L'UN comme principe reproducteur
Un matérialiste fera naître le supérieur
de l'inférieur et l'un du multiple, de la matière. Plotin prend
le contraire, de ce qui est absolument un, découle tout le
reste, la multiplicité. Le multiple ne vient pas du
multiple, mais du non multiple et si celui-ci est encore multiple, c'est n'est
pas lui qui est principe mais autre chose avant lui. De même
l'être qui a produit le monde sensible n'est pas lui-même un monde
sensible mais une intelligence ou un monde intelligible. Ce qui a
engendré ce dernier n'est pas une intelligence ni un monde intelligible
mais une chose plus simple que l'une et l'autre.
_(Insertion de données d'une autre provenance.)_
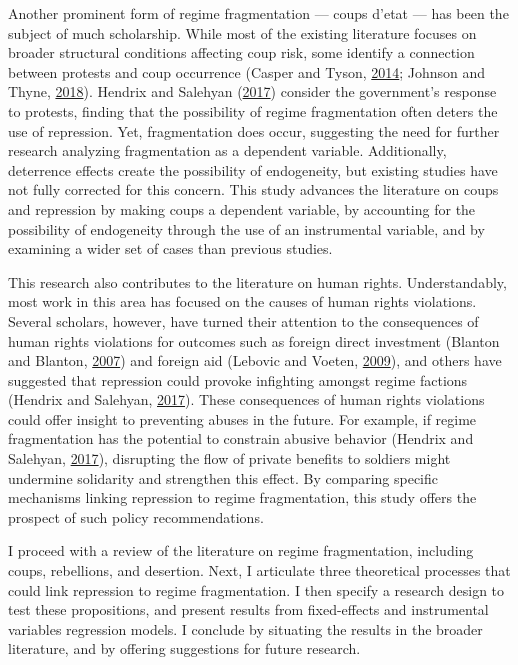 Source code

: \documentclass[
  12pt,
]{article}
\begin{document}
Another prominent form of regime fragmentation --- coups d'etat --- has been the subject of much scholarship. While most of the existing literature focuses on broader structural conditions affecting coup risk, some identify a connection between protests and coup occurrence (Casper and Tyson, \protect\hyperlink{ref-Casper2014}{2014}; Johnson and Thyne, \protect\hyperlink{ref-Johnson2018}{2018}). Hendrix and Salehyan (\protect\hyperlink{ref-Hendrix2017}{2017}) consider the government's response to protests, finding that the possibility of regime fragmentation often deters the use of repression. Yet, fragmentation does occur, suggesting the need for further research analyzing fragmentation as a dependent variable. Additionally, deterrence effects create the possibility of endogeneity, but existing studies have not fully corrected for this concern. This study advances the literature on coups and repression by making coups a dependent variable, by accounting for the possibility of endogeneity through the use of an instrumental variable, and by examining a wider set of cases than previous studies.

This research also contributes to the literature on human rights. Understandably, most work in this area has focused on the causes of human rights violations. Several scholars, however, have turned their attention to the consequences of human rights violations for outcomes such as foreign direct investment (Blanton and Blanton, \protect\hyperlink{ref-Blanton2007}{2007}) and foreign aid (Lebovic and Voeten, \protect\hyperlink{ref-Lebovic2009}{2009}), and others have suggested that repression could provoke infighting amongst regime factions (Hendrix and Salehyan, \protect\hyperlink{ref-Hendrix2017}{2017}). These consequences of human rights violations could offer insight to preventing abuses in the future. For example, if regime fragmentation has the potential to constrain abusive behavior (Hendrix and Salehyan, \protect\hyperlink{ref-Hendrix2017}{2017}), disrupting the flow of private benefits to soldiers might undermine solidarity and strengthen this effect. By comparing specific mechanisms linking repression to regime fragmentation, this study offers the prospect of such policy recommendations.

I proceed with a review of the literature on regime fragmentation, including coups, rebellions, and desertion. Next, I articulate three theoretical processes that could link repression to regime fragmentation. I then specify a research design to test these propositions, and present results from fixed-effects and instrumental variables regression models. I conclude by situating the results in the broader literature, and by offering suggestions for future research.
\end{document}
Il faut donc chercher l'UN
ineffable, étranger à toute multiplicité.
Il y a une sorte de hiérarchie où l'on
découvre un principe de tout, en tête, un Un. On aura à
comprendre pour expliquer cette production que dès qu'un être
arrive à son point de perfection, il doit engendre. En tant qu'il est
parfait, l'un surabonde. Cette surabondance ne signifie aucunement qu'il se
tourne vers l'être extérieur à lui, mais qu'il se tient en
lui-même, et que le fait de se tenir en lui-même produit le
développement des puissances qu'il contient. Cette surabondance
productrice a deux caractéristiques : d'une part elle est
passage de l'informe à la succession des formes ; d'autre part,
elle est illumination, c'est-à-dire projection d'une image, ou d'une
suite ordonnée d'image de l'Un jusqu'aux confins de la matière.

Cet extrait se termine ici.